In 'Thinking' mode, words of interest are used to piece together a narrative of what has occurred, through filling in blank slots against an incomplete description of events and characters. Parts of the 'Thinking' mode will differ depending on the chapter, in some cases requiring players to identify full names of characters, and in others specifying situational characteristics such as the titles of Brotherhood members, or the occupants of certain rooms. To assist the player, slots are completed in segments, with the player being notified when the words in that segment are either entirely correct, in which case the segment is locked in, or when the segment has more or less than two incorrect words allocated.

Plot
The Case of the Golden Idol tells the story of the titular Golden Idol, a relic with supernatural powers, as it travels over time through the hands of the Cloudsley family to the criminal underworld, esoteric secret societies and the political and aristocratic class. The game is organized into four chapters, spanning a period of fifty years. 

In 1742, Albert Cloudsley acquires the Golden Idol on an expedition after pushing his partner, Dr. Oberon Geller, off a cliff. In 1786, his descendant, Sebastian Cloudsley, dies accidentally. His will passes the Idol to a stranger to the family, Willard Wright. It is later revealed that Sebastian and Wright are members of The Brotherhood, a secret society.

The Cloudsley family conspires to return the Idol to their possession, and Willard Wright is murdered, returning the Idol to the elderly Edmund Cloudsley. The Brotherhood unsuccessfully attempts to poison Edmund, and he goes into hiding to experiment with the Idol's powers. He discovers that the Idol can transfer properties such as matter, temperature, and even age, between two objects. Ultimately, a band of thieves - led by Brotherhood cultist Walter Keene - storm Edmund's cabin, but they are subdued by a trap. 

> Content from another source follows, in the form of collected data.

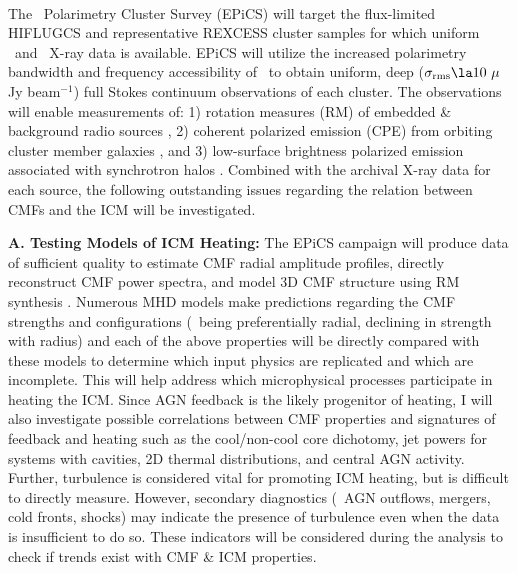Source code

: \documentclass[letterpaper,12pt]{article}
\begin{document}
\\
\indent The \evla\ Polarimetry Cluster Survey (EPiCS) will target the
flux-limited HIFLUGCS \citep{hiflugcs1} and representative REXCESS
\citep{rexcess} cluster samples for which uniform \chandra\ and
\xmm\ X-ray data is available. EPiCS will utilize the increased
polarimetry bandwidth and frequency accessibility of \evla\ to obtain
uniform, deep ($\sigma_{\rm{rms}} \la 10 ~\mu$Jy beam$^{-1}$) full
Stokes continuum observations of each cluster. The observations will
enable measurements of: 1) rotation measures (RM) of embedded \&
background radio sources \citep[see][for method]{2010A&A...513A..30B},
2) coherent polarized emission (CPE) from orbiting cluster member
galaxies \citep[see][for method]{2010NatPh...6..520P}, and 3)
low-surface brightness polarized emission associated with synchrotron
halos \citep[see][for method]{2010ApJ...722..737K}. Combined with the
archival X-ray data for each source, the following outstanding issues
regarding the relation between CMFs and the ICM will be investigated.

{\bf{A. Testing Models of ICM Heating:}} The EPiCS campaign will
produce data of sufficient quality to estimate CMF radial amplitude
profiles, directly reconstruct CMF power spectra, and model 3D CMF
structure using RM synthesis \citep[methods in][]{2003A&A...412..373V,
  2004A&A...424..429M, 2005A&A...441.1217B}. Numerous MHD models make
predictions regarding the CMF strengths and configurations (\eg\ being
preferentially radial, declining in strength with radius) and each of
the above properties will be directly compared with these models to
determine which input physics are replicated and which are
incomplete. This will help address which microphysical processes
participate in heating the ICM. Since AGN feedback is the likely
progenitor of heating, I will also investigate possible correlations
between CMF properties and signatures of feedback and heating such as
the cool/non-cool core dichotomy, jet powers for systems with
cavities, 2D thermal distributions, and central AGN activity. Further,
turbulence is considered vital for promoting ICM heating, but is
difficult to directly measure. However, secondary diagnostics
(\eg\ AGN outflows, mergers, cold fronts, shocks) may indicate the
presence of turbulence even when the data is insufficient to do
so. These indicators will be considered during the analysis to check
if trends exist with CMF \& ICM properties.
\end{document}
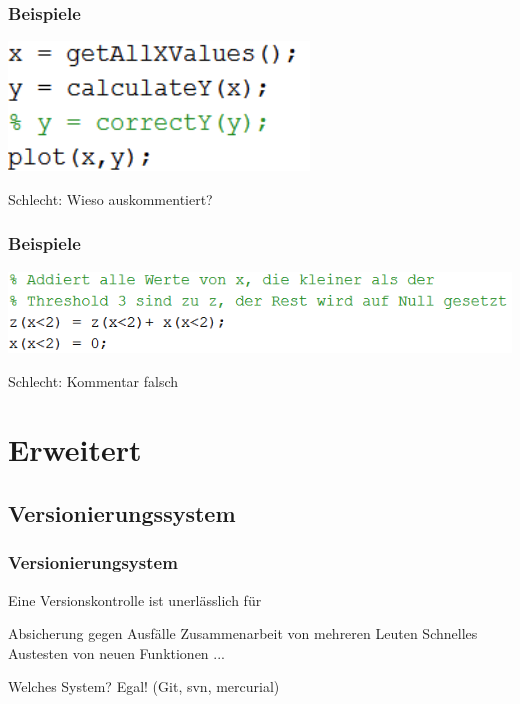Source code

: \documentclass[handout]{beamer}
\begin{document}
\begin{frame}
    \frametitle{Beispiele}
        \begin{center}
    \includegraphics[width=0.6\textwidth]{pictures/Kommentare4.PNG}

    \pause
    \vspace{2em}
            \huge \color{red} Schlecht: Wieso auskommentiert?
        \end{center}
\end{frame}
\begin{frame}
    \frametitle{Beispiele}
        \begin{center}
    \includegraphics[width=\textwidth]{pictures/Kommentare5.PNG}

    \pause
    \vspace{2em}
            \huge \color{red} Schlecht: Kommentar falsch
        \end{center}
\end{frame}


\section{Erweitert}
\begin{frame}
    \tableofcontents[currentsection]
\end{frame}
\subsection{Versionierungssystem}
\begin{frame}
    \frametitle{Versionierungsystem}

    Eine Versionskontrolle ist unerlässlich für
    \begin{outline}
        \1 Absicherung gegen Ausfälle
        \1 Zusammenarbeit von mehreren Leuten
        \1 Schnelles Austesten von neuen Funktionen
        \1 ...
    \end{outline} \pause

    \vspace{2em}Welches System?\hspace{3em}
    \pause 
    Egal! (Git, svn, mercurial)
\end{frame}
\end{document}
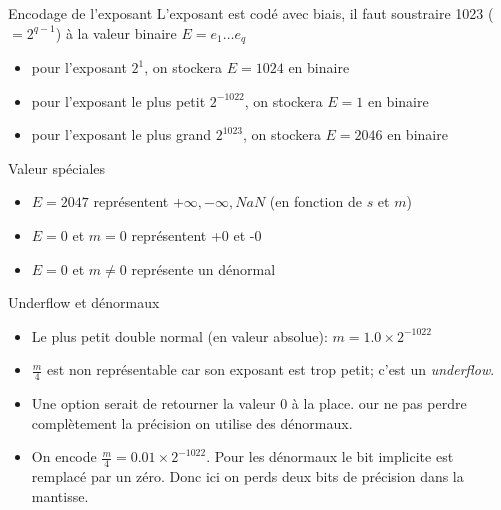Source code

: \documentclass{beamer}
\begin{document}
\begin{frame}{Encodage de l'exposant}
    L'exposant est codé avec biais, il faut soustraire 1023 ($ = 2^{q-1}$) à la valeur binaire $E=e_1\ldots e_q$
    \begin{itemize}
        \item pour l'exposant $2^1$, on stockera $E = 1024$ en binaire
        \item pour l'exposant le plus petit $2^{-1022}$, on stockera $E = 1$ en binaire
        \item pour l'exposant le plus grand $2^{1023}$, on stockera $E = 2046$ en binaire
    \end{itemize}

    \begin{block}{Valeur spéciales}
        \begin{itemize}
            \item $E = 2047$ représentent $+\infty, -\infty, NaN$ (en fonction de $s$ et $m$)
            \item $E = 0$ et $m = 0$ représentent +0 et -0
            \item $E = 0$ et $m \neq 0$ représente un dénormal
        \end{itemize}
    \end{block}
\end{frame}

\begin{frame}{Underflow et dénormaux}

    \begin{itemize}
        \item Le plus petit double normal (en valeur absolue): $ m = 1.0 \times 2^{-1022} $
        \item $\frac{m}{4}$ est non représentable car son exposant est trop petit; c'est un \emph{underflow}.
        \item Une option serait de retourner la valeur $0$ à la place. our ne pas
              perdre complètement la précision on utilise des dénormaux.
        \item On encode $ \frac{m}{4} = 0.01 \times 2^{-1022} $. Pour les dénormaux le bit implicite est remplacé par un zéro. Donc ici on perds deux bits de précision dans la mantisse.
    \end{itemize}
\end{frame}
\end{document}
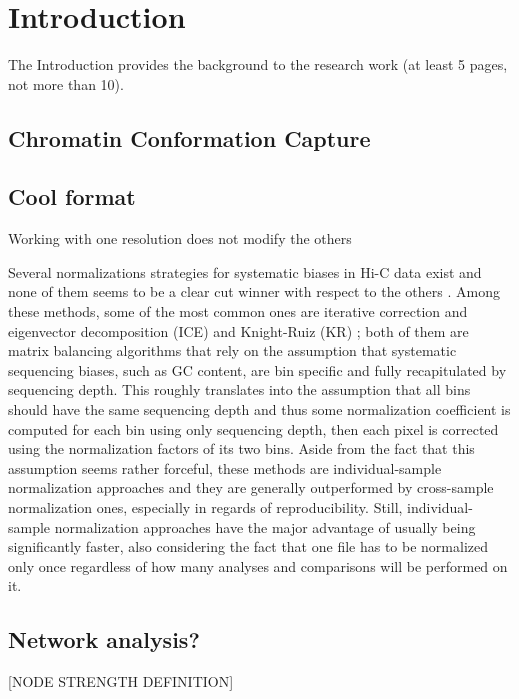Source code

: \graphicspath{{chapters/02_introduction/}}
\chapter{Introduction}

The Introduction provides the background to the research work (at least 5 pages, not more
than 10).

\section{Chromatin Conformation Capture}

\section{Cool format}

Working with one resolution does not modify the others

Several normalizations strategies for systematic biases in Hi-C data exist and none of them seems to be a clear cut winner with respect to the others \cite{normalization2020}. Among these methods, some of the most common ones are iterative correction and eigenvector decomposition (ICE) \cite{ice2012} and Knight-Ruiz (KR) \cite{knightruiz2012}; both of them are matrix balancing algorithms that rely on the assumption that systematic sequencing biases, such as GC content, are bin specific and fully recapitulated by sequencing depth. This roughly translates into the assumption that all bins should have the same sequencing depth and thus some normalization coefficient is computed for each bin using only sequencing depth, then each pixel is corrected using the normalization factors of its two bins. Aside from the fact that this assumption seems rather forceful, these methods are individual-sample normalization approaches and they are generally outperformed by cross-sample normalization ones, especially in regards of reproducibility. Still, individual-sample normalization approaches have the major advantage of usually being significantly faster, also considering the fact that one file has to be normalized only once regardless of how many analyses and comparisons will be performed on it. 

\section{Network analysis?}

[NODE STRENGTH DEFINITION]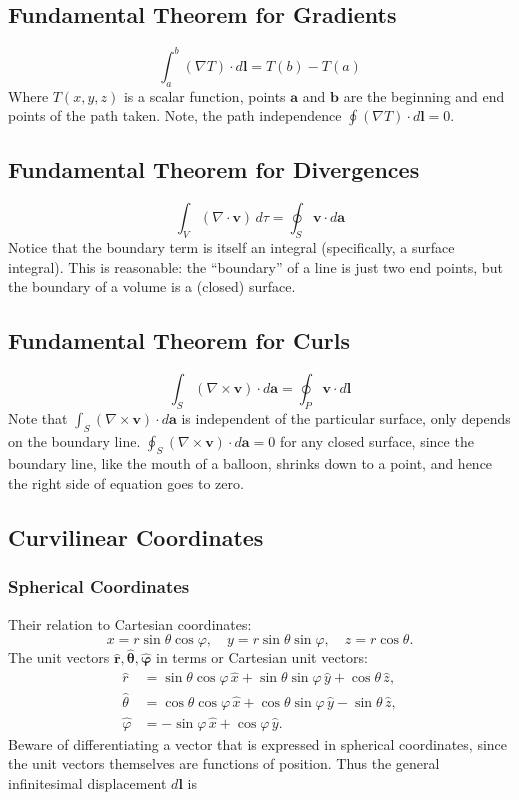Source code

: \documentclass[12pt]{book}
\begin{document}
\subsection{Fundamental Theorem for Gradients}
\[
\int_{a}^{b} (\nabla T) \cdot d\mathbf{l} = T(b) - T(a)
\]
Where $T(x, y, z)$ is a scalar function, points $\mathbf{a}$ and $\textbf{b}$ are the beginning and end points of the path taken. Note, the path independence $\oint (\nabla T) \cdot d\mathbf{l} = 0
$. 

\subsection{Fundamental Theorem for Divergences}
\[
\int_V (\nabla \cdot \mathbf{v}) \, d\tau = \oint_S \mathbf{v} \cdot d\mathbf{a}
\]
Notice that the boundary term is itself an integral (specifically, a surface
integral). This is reasonable: the “boundary” of a line is just two end points, but
the boundary of a volume is a (closed) surface.

\subsection{Fundamental Theorem for Curls}
\[
\int_S (\nabla \times \mathbf{v}) \cdot d\mathbf{a} = \oint_P \mathbf{v} \cdot d\mathbf{l}
\]
Note that $\int_S (\nabla \times \mathbf{v}) \cdot d\mathbf{a}$ is independent of the particular surface, only depends on the boundary line. $\oint_S (\nabla \times \mathbf{v}) \cdot d\mathbf{a}=0$ for any closed surface, since the
boundary line, like the mouth of a balloon, shrinks down to a point, and hence the right side of equation goes to zero.
\subsection{Curvilinear Coordinates}
\subsubsection{Spherical Coordinates}
Their relation to Cartesian coordinates:
\[
x = r \sin \theta \cos \varphi, \quad
y = r \sin \theta \sin \varphi, \quad
z = r \cos \theta.
\]
The unit vectors $\mathbf{\hat{r},\hat{\theta}, \hat{\varphi}}$ in terms or Cartesian unit vectors:
\begin{align*}
\hat{r} &= \sin \theta \cos \varphi \, \hat{x} + \sin \theta \sin \varphi \, \hat{y} + \cos \theta \, \hat{z}, \\
\hat{\theta} &= \cos \theta \cos \varphi \, \hat{x} + \cos \theta \sin \varphi \, \hat{y} - \sin \theta \, \hat{z}, \\
\hat{\varphi} &= -\sin \varphi \, \hat{x} + \cos \varphi \, \hat{y}.
\end{align*}
Beware of differentiating a vector that is expressed in
spherical coordinates, since the unit vectors themselves are functions of position. Thus the general infinitesimal displacement \( d\mathbf{l} \) is
\end{document}
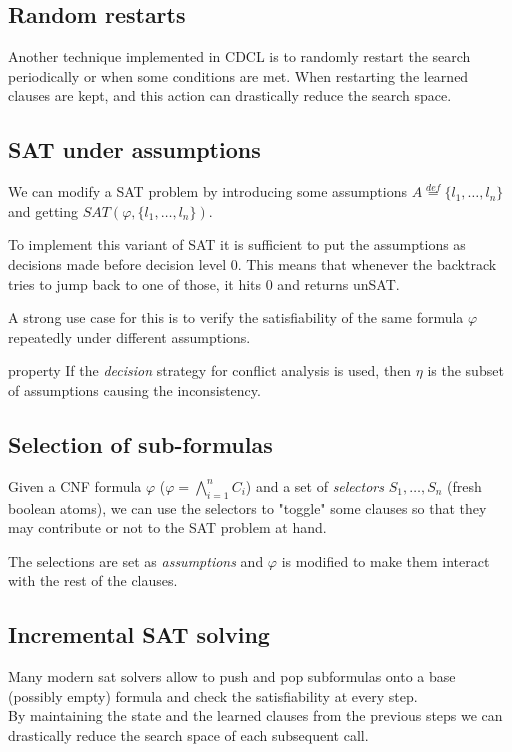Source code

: \documentclass{article}
\begin{document}
\subsection{Random restarts}
Another technique implemented in CDCL is to randomly restart the search periodically or when some conditions are met. When restarting the learned clauses are kept, and this action can drastically reduce the search space.

\subsection{SAT under assumptions}
We can modify a SAT problem by introducing some assumptions $A\overset{def}=\{l_1,\dots,l_n\}$ and getting $SAT(\varphi,\{l_1,\dots,l_n\})$.

To implement this variant of SAT it is sufficient to put the assumptions as decisions made before decision level 0. This means that whenever the backtrack tries to jump back to one of those, it hits 0 and returns unSAT.

A strong use case for this is to verify the satisfiability of the same formula $\varphi$ repeatedly under different assumptions.

\begin{callout}{property}
    If the \textit{decision} strategy for conflict analysis is used, then $\eta$ is the subset of assumptions causing the inconsistency.
\end{callout}

\subsection{Selection of sub-formulas}
Given a CNF formula $\varphi$ ($\varphi = \bigwedge_{i=1}^n C_i$) and a set of \textit{selectors} $S_1,\dots,S_n$ (fresh boolean atoms), we can use the selectors to "toggle" some clauses so that they may contribute or not to the SAT problem at hand.

The selections are set as \textit{assumptions} and $\varphi$ is modified to make them interact with the rest of the clauses.

\subsection{Incremental SAT solving}
Many modern sat solvers allow to push and pop subformulas onto a base (possibly empty) formula and check the satisfiability at every step.\\
By maintaining the state and the learned clauses from the previous steps we can drastically reduce the search space of each subsequent call.
\end{document}

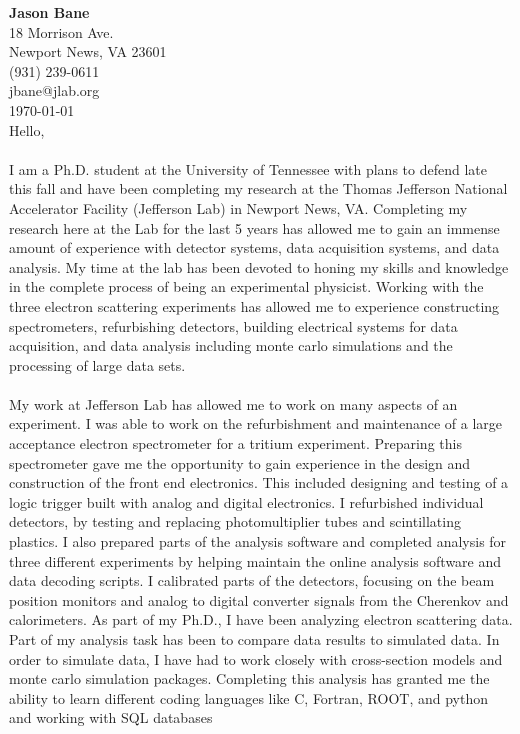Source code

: \documentclass[12pt,letterpaper]{article}
\newcommand{\CPP}
{C\nolinebreak[4]\hspace{-.05em}\raisebox{.22ex}{\footnotesize\bf ++}}
\begin{document}
\vspace*{-1.2cm}
{\textbf{Jason Bane}}\\
18 Morrison Ave. \\
Newport News, VA 23601 \\
(931) 239-0611 \\
jbane@jlab.org \\
\today\\

Hello, 

\paragraph{}I am a Ph.D. student at the University of Tennessee with plans to defend late this fall and have been completing my research at the Thomas Jefferson National Accelerator Facility (Jefferson Lab) in Newport News, VA. Completing my research here at the Lab for the last 5 years has allowed me to gain an immense amount of experience with detector systems, data acquisition systems, and data analysis. My time at the lab has been devoted to honing my skills and knowledge in the complete process of being an experimental physicist. Working with the three electron scattering experiments has allowed me to experience constructing spectrometers, refurbishing detectors, building electrical systems for data acquisition, and data analysis including monte carlo simulations and the processing of large data sets.  
\paragraph{}My work at Jefferson Lab has allowed me to work on many aspects of an experiment. I was able to work on the refurbishment and maintenance of a large acceptance electron spectrometer for a tritium experiment. Preparing this spectrometer gave me the opportunity to gain experience in the design and construction of the front end electronics. This included designing and testing of a logic trigger built with analog and digital electronics. I refurbished individual detectors, by testing and replacing photomultiplier tubes and scintillating plastics.  
I also prepared parts of the analysis software and completed analysis for three different experiments by helping maintain the online analysis software and data decoding scripts. I calibrated parts of the detectors, focusing on the beam position monitors and analog to digital converter signals from the Cherenkov and calorimeters. As part of my Ph.D., I have been analyzing electron scattering data. Part of my analysis task has been to compare data results to simulated data. In order to simulate data, I have had to work closely with cross-section models and monte carlo simulation packages. Completing this analysis has granted me the ability to learn different coding languages like \CPP, Fortran, ROOT, and python and working with SQL databases   
\end{document}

Some time later, Walter Keene returns to the Brotherhood to endorse a new inductee, Lazarus Herst, into the cult. Lazarus hides the Idol inside a staff to perform the "miracle" of walking on air, and is crowned as their leader. Meanwhile, the other Brotherhood members successfully take out their opponents in parliament by murdering one and framing the other at a countryside salon.

Years later, the Brotherhood, restyled as the "Order Party", have taken power in the country. Citizens are ranked by virtuous behavior. Using the Idol, Lazarus takes youth away from those of low rank, and bestows it upon to those of high rank. They plan to overthrow the King, who does not recognize their authority. Before they can do so, Lazarus Herst is lured back to the Cloudsley manor by his old love, but is blasted by a cannon. Infighting erupts between the remaining Brotherhood members, and the Idol is ultimately broken. 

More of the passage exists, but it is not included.